Golden Claw
PassAudited by VirusTotal on May 12, 2026.
Overview
Type: OpenClaw Skill Name: goldenclaw Version: 1.0.0 The skill is classified as suspicious due to the use of `child_process_1.execSync('npm install')` in `dist/index.js`. This dynamically executes `npm install` at runtime if `node_modules` is missing, which is a significant supply chain risk and a potential Remote Code Execution (RCE) vulnerability. While the current `package.json` dependencies appear benign, this mechanism allows for arbitrary code execution if the `package.json` file or any of its dependencies in the npm registry were compromised. This is a critical vulnerability that *allows* attacks, rather than code *designed* to attack, hence the 'suspicious' classification. Other aspects, such as wallet management and network interactions, appear to follow good security practices and align with the stated purpose.
Findings (0)
Artifact-based informational review of SKILL.md, metadata, install specs, static scan signals, and capability signals. ClawScan does not execute the skill or run runtime probes.
Running the skill can fetch and execute npm dependency installation behavior on the user's machine before the requested wallet command proceeds.
The skill runs a shell/package-manager command automatically when loaded if dependencies are missing, rather than relying only on an explicit user-approved install step.
if (!fs_1.default.existsSync(path_1.default.join(skillRoot, 'node_modules'))) { ... (0, child_process_1.execSync)('npm install', { cwd: skillRoot, stdio: 'inherit' }); }Move dependency installation to an explicit install spec or user-approved setup step, pin dependencies, and avoid automatic runtime npm install.
A future dependency update or compromised dependency could affect wallet creation, encryption, or transaction signing.

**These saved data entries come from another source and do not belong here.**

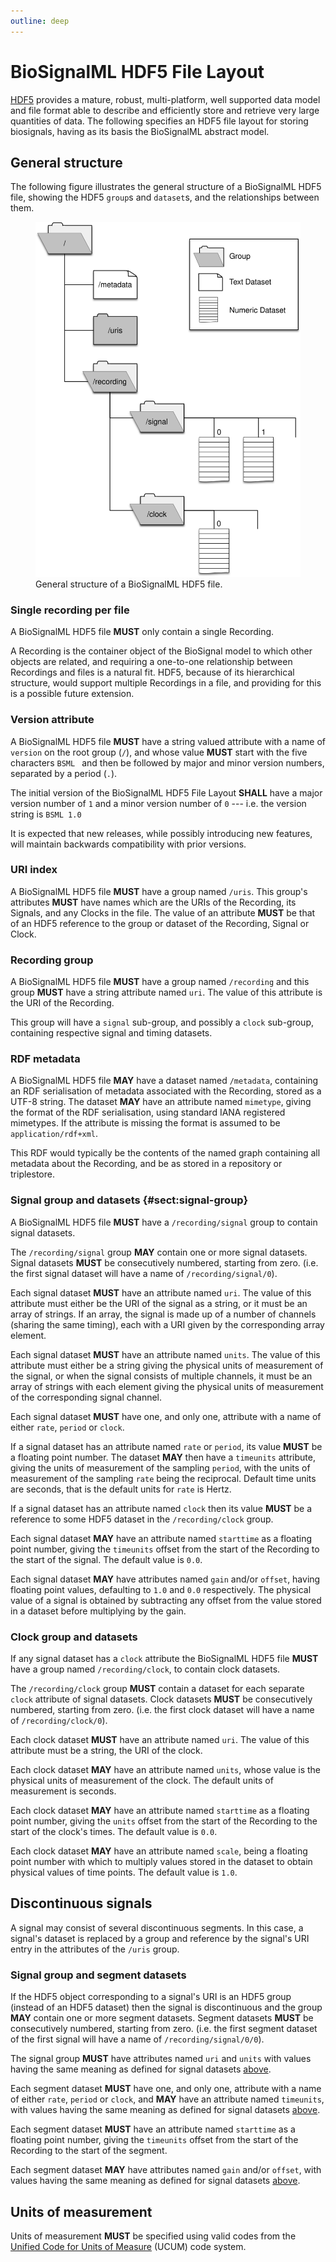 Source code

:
 ```yaml
---
outline: deep
---
```


# BioSignalML HDF5 File Layout

[HDF5](https://hdfgroup.org/HDF5/) provides a mature, robust, multi-platform, well supported data
model and file format able to describe and efficiently store and
retrieve very large quantities of data. The following specifies an HDF5
file layout for storing biosignals, having as its basis the BioSignalML
abstract model.

## General structure

The following figure illustrates the general
structure of a BioSignalML HDF5 file, showing the HDF5 `group`s and
`dataset`s, and the relationships between them.

<figure id="fig:hdf5-model">
    <img src="./images/hdf5-model.svg" alt="General structure of a BioSignalML HDF5 file"/>
    <figcaption>General structure of a BioSignalML HDF5 file.</figcaption>
</figure>

### Single recording per file

A BioSignalML HDF5 file **MUST** only contain a single Recording.

A Recording is the container object of the BioSignal model to which
other objects are related, and requiring a one-to-one relationship
between Recordings and files is a natural fit. HDF5, because of its
hierarchical structure, would support multiple Recordings in a file, and
providing for this is a possible future extension.

### Version attribute

A BioSignalML HDF5 file **MUST** have a string valued attribute with a name
of `version` on the root group (`/`), and whose value **MUST** start with
the five characters `BSML `&nbsp;and then be followed by major and minor
version numbers, separated by a period (`.`).

The initial version of the BioSignalML HDF5 File Layout **SHALL** have a
major version number of `1` and a minor version number of `0` --- i.e.
the version string is `BSML 1.0`

It is expected that new releases, while possibly introducing new
features, will maintain backwards compatibility with prior versions.

### URI index

A BioSignalML HDF5 file **MUST** have a group named `/uris`. This group's
attributes **MUST** have names which are the URIs of the Recording, its
Signals, and any Clocks in the file. The value of an attribute **MUST** be
that of an HDF5 reference to the group or dataset of the Recording,
Signal or Clock.

### Recording group

A BioSignalML HDF5 file **MUST** have a group named `/recording` and this
group **MUST** have a string attribute named `uri`. The value of this
attribute is the URI of the Recording.

This group will have a `signal` sub-group, and possibly a `clock`
sub-group, containing respective signal and timing datasets.

### RDF metadata

A BioSignalML HDF5 file **MAY** have a dataset named `/metadata`, containing
an RDF serialisation of metadata associated with the Recording, stored
as a UTF-8 string. The dataset **MAY** have an attribute named `mimetype`,
giving the format of the RDF serialisation, using standard IANA
registered mimetypes. If the attribute is missing the format is assumed
to be `application/rdf+xml`.

This RDF would typically be the contents of the named graph containing
all metadata about the Recording, and be as stored in a repository or
triplestore.

### Signal group and datasets {#sect:signal-group}

A BioSignalML HDF5 file **MUST** have a `/recording/signal` group to contain
signal datasets.

The `/recording/signal` group **MAY** contain one or more signal datasets.
Signal datasets **MUST** be consecutively numbered, starting from zero.
(i.e. the first signal dataset will have a name of
`/recording/signal/0`).

Each signal dataset **MUST** have an attribute named `uri`. The value of
this attribute must either be the URI of the signal as a string, or it
must be an array of strings. If an array, the signal is made up of a
number of channels (sharing the same timing), each with a URI given by
the corresponding array element.

Each signal dataset **MUST** have an attribute named `units`. The value of
this attribute must either be a string giving the physical units of
measurement of the signal, or when the signal consists of multiple
channels, it must be an array of strings with each element giving the
physical units of measurement of the corresponding signal channel.

Each signal dataset **MUST** have one, and only one, attribute with a name
of either `rate`, `period` or `clock`.

If a signal dataset has an attribute named `rate` or `period`, its value
**MUST** be a floating point number. The dataset **MAY** then have a `timeunits`
attribute, giving the units of measurement of the sampling `period`,
with the units of measurement of the sampling `rate` being the
reciprocal. Default time units are seconds, that is the default units
for `rate` is Hertz.

If a signal dataset has an attribute named `clock` then its value **MUST**
be a reference to some HDF5 dataset in the `/recording/clock` group.

Each signal dataset **MAY** have an attribute named `starttime` as a
floating point number, giving the `timeunits` offset from the start of
the Recording to the start of the signal. The default value is `0.0`.

Each signal dataset **MAY** have attributes named `gain` and/or `offset`,
having floating point values, defaulting to `1.0` and `0.0`
respectively. The physical value of a signal is obtained by subtracting
any offset from the value stored in a dataset before multiplying by the
gain.

### Clock group and datasets

If any signal dataset has a `clock` attribute the BioSignalML HDF5 file
**MUST** have a group named `/recording/clock`, to contain clock datasets.

The `/recording/clock` group **MUST** contain a dataset for each separate
`clock` attribute of signal datasets. Clock datasets **MUST** be
consecutively numbered, starting from zero. (i.e. the first clock
dataset will have a name of `/recording/clock/0`).

Each clock dataset **MUST** have an attribute named `uri`. The value of this
attribute must be a string, the URI of the clock.

Each clock dataset **MAY** have an attribute named `units`, whose value is
the physical units of measurement of the clock. The default units of
measurement is seconds.

Each clock dataset **MAY** have an attribute named `starttime` as a floating
point number, giving the `units` offset from the start of the Recording
to the start of the clock's times. The default value is `0.0`.

Each clock dataset **MAY** have an attribute named `scale`, being a floating
point number with which to multiply values stored in the dataset to
obtain physical values of time points. The default value is `1.0`.

## Discontinuous signals

A signal may consist of several discontinuous segments. In this case, a
signal's dataset is replaced by a group and reference by the signal's
URI entry in the attributes of the `/uris` group.

### Signal group and segment datasets

If the HDF5 object corresponding to a signal's URI is an HDF5 group
(instead of an HDF5 dataset) then the signal is discontinuous and the
group **MAY** contain one or more segment datasets. Segment datasets **MUST** be
consecutively numbered, starting from zero. (i.e. the first segment
dataset of the first signal will have a name of
`/recording/signal/0/0`).

The signal group **MUST** have attributes named `uri` and `units` with
values having the same meaning as defined for signal datasets [above](#sect:signal-group).

Each segment dataset **MUST** have one, and only one, attribute with a name
of either `rate`, `period` or `clock`, and **MAY** have an attribute named
`timeunits`, with values having the same meaning as defined for signal
datasets [above](#sect:signal-group).

Each segment dataset **MUST** have an attribute named `starttime` as a
floating point number, giving the `timeunits` offset from the start of
the Recording to the start of the segment.

Each segment dataset **MAY** have attributes named `gain` and/or `offset`,
with values having the same meaning as defined for signal datasets [above](#sect:signal-group).

## Units of measurement

Units of measurement **MUST** be specified using valid codes from the [Unified
Code for Units of Measure](https://ucum.org/) (UCUM) code system.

Caret version ranges allow newer dependency versions to be resolved during npm install, which is especially sensitive for a wallet skill that handles private keys and signing.
"dependencies": { "@solana/spl-token": "^0.4.0", "@solana/web3.js": "^1.98.4", "argon2": "^0.41.0", "bip39": "^3.1.0", "bs58": "^6.0.0", "ed25519-hd-key": "^1.3.0" }Use exact dependency versions with a lockfile and reproducible install process; review dependency provenance before using real funds.
If the agent is given the wallet password and invokes donation with an amount, real SOL can be irreversibly transferred.
The donation function sends native SOL from the user's wallet to the configured treasury address. The shown code checks amount and balance, but does not show the GCLAW spending-limit or confirmation-threshold controls used for token sends.
const toPubkey = new web3_js_1.PublicKey(config_js_1.GCLAW_DONATE_ADDRESS); ... SystemProgram.transfer({ fromPubkey: keypair.publicKey, toPubkey, lamports: lamportsToSend })Require explicit user confirmation for every SOL transfer, display the exact destination and amount, and apply per-transaction and daily limits to native SOL donations.
Anyone or any agent workflow with the wallet password can potentially sign transactions from this wallet.
The skill uses a wallet password to load a signing keypair and authorize blockchain transactions, which is expected for a wallet but grants high-impact authority.
const keypair = await (0, wallet_js_1.loadWallet)(password); ... sendAndConfirmTransaction(connection, transaction, [keypair])
Use a dedicated low-balance wallet, provide the password only when needed, and do not reuse passwords or seed phrases from other wallets.
If the transcript or agent context is exposed, the wallet recovery phrase could be exposed and funds could be stolen.
Wallet setup returns the recovery mnemonic in the agent-visible response. This is normal for wallet backup, but the phrase may enter chat history, logs, or agent context.
`🔑 BACKUP SEED PHRASE (SAVE THIS!)` ... `${result.mnemonic}`Capture the seed phrase securely, avoid asking the agent to repeat it, and do not store it in shared chats or persistent agent memory.